Anche senza tv, la produzione di oltre quarant’anni conta una infinità di articoli. Dove li ha ritrovati, a casa o in archivio? “Le cose che mi piacciono le conservo, sia gli articoli sia i giornali: ho tutta la collezione di Vanity Fair che ogni tanto mi piace guardare, molti numeri della Gazzetta, di Repubblica, del Corriere. Quando sono partito con questa idea di fare un libro di storie, che non è un libro per giornalisti, ho dedicato tempo a scegliere quelle che mi restituiscono ancora emozioni, nella speranza che le diano anche agli altri“. Perché il giornalismo che ama “trasmette informazioni il più possibile curate ed emozioni il meno possibile invadenti, per lasciare che il lettore di volta in volta si crei la propria, di emozione“.

Dove ci porterà l’era digitale

Ma dopo la vita professionale e personale raccontata in Acido, come sarà il futuro del giornalismo?

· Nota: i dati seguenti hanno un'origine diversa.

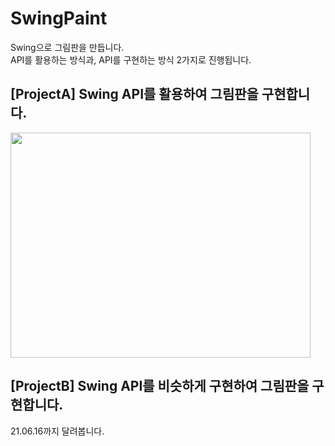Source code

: # SwingPaint
Swing으로 그림판을 만듭니다.  
API를 활용하는 방식과, API를 구현하는 방식 2가지로 진행됩니다.  
## [ProjectA] Swing API를 활용하여 그림판을 구현합니다.  
<img src="https://user-images.githubusercontent.com/25559854/121850539-e4bde180-cd27-11eb-9781-32af455a85ff.png" width=480 height=360/> 

## [ProjectB] Swing API를 비슷하게 구현하여 그림판을 구현합니다.  
21.06.16까지 달려봅니다.  

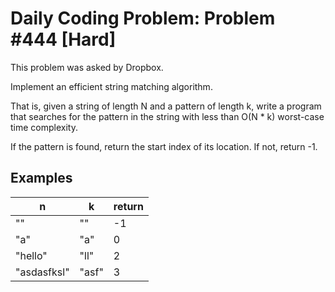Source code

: # Daily Coding Problem: Problem #444 [Hard]

This problem was asked by Dropbox.

Implement an efficient string matching algorithm.

That is, given a string of length N and a pattern of length k, write a program that searches for the pattern in the string with less than O(N * k) worst-case time complexity.

If the pattern is found, return the start index of its location. If not, return -1.

## Examples

| n           | k     | return |
|-------------|-------|--------|
| ""          | ""    | -1     |
| "a"         | "a"   | 0      |
| "hello"     | "ll"  | 2      |
| "asdasfksl" | "asf" | 3      |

Carlo ha una figlia – Nina – che fa il suo stesso mestiere. Guardando a lei e ai coetanei, dice: “Non ho nostalgie per come eravamo o prevenzioni per come saremo. La speranza è che nel salto di specie che abbiamo fatto, nell’era digitale, la debolezza dei giornali non si traduca in debolezza dei giornalisti“. Non è importante dove scrivi, su carta o su web, in video o in radio: fondamentale è farlo bene, e con passione.

E la passione dove conduce? Al largo. In ogni riunione o chiacchierata, a Verdelli non manca una metafora marinara (promette di chiederne la ragione al suo analista, visto che lui con il mare non ha rapporti particolari). Quindi: “Il giornalismo è come fare una regata. È un lavoro di squadra, se ognuno dà il meglio c’è la possibilità di vincere“.